Scaling, for Rinke, starts with systems. "You have to learn to create systems that work independently of you," he’s said. He started out doing sales and staying close to early customers. But to grow, he had to step back and build teams that could move faster than he could alone. His hiring framework is anchored in what he calls the three Cs: character, commitment, and capability, in that order. Capability, he believes, can be taught. The others can’t.

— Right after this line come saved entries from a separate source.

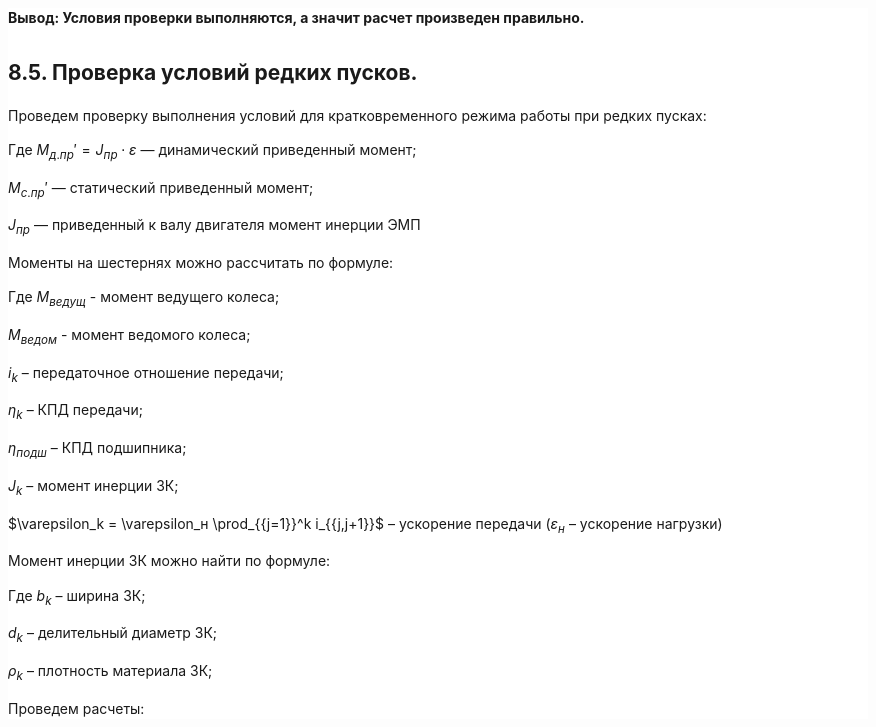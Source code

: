 **Вывод: Условия проверки выполняются, а значит расчет произведен правильно.**

## 8.5. Проверка условий редких пусков.

Проведем проверку выполнения условий для кратковременного режима работы при редких пусках:
$$
$$

$$
$$

Где $M_{{д.пр}}' = J_{{пр}} \cdot \varepsilon$ — динамический приведенный момент;

$M_{{с.пр}}'$ —  статический приведенный момент;

$J_{{пр}}$ — приведенный к валу двигателя момент инерции ЭМП

$$
$$

$$
$$

$$
$$

Моменты на шестернях можно рассчитать по формуле:
$$
$$

Где $М_{{ведущ}}$ - момент ведущего колеса;

$М_{{ведом}}$ - момент ведомого колеса;

$i_{{k}}$ – передаточное отношение передачи;

$\eta_{{k}}$ – КПД передачи;

$\eta_{{подш}}$ – КПД подшипника;

$J_k$ – момент инерции ЗК;

$\varepsilon_k = \varepsilon_н \prod_{{j=1}}^k i_{{j,j+1}}$ – ускорение передачи ($\varepsilon_н$ – ускорение нагрузки)

Момент инерции ЗК можно найти по формуле:
$$
$$

Где $b_k$ – ширина ЗК;

$d_k$ – делительный диаметр ЗК;

$\rho_k$ – плотность материала ЗК;

Проведем расчеты:
$$
$$
$$
$$
$$
$$
$$
$$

Today, Rinke leads Celonis as co-CEO, balancing global scale with constant iteration. He talks often about building systems that reduce friction—not just to improve margins, but to unlock human potential. His approach to AI is pragmatic: it’s only useful if grounded in process data. His view on sustainability is the same. “I think [sustainability] is a real challenge, but it’s also an opportunity—to drive change,” he’s said. One customer used Celonis to track carbon output across its supply chain. For Rinke, that’s the work: building tools that help people act faster and better.

Celonis continues to expand across sectors and geographies, offering prebuilt solutions across industries while maintaining a system-agnostic core. The company has since reached decacorn status and closed the first-ever $1 billion Series D. “Every process in the world is waiting to be improved,” he’s said. And he’s helping build the tools to make that happen.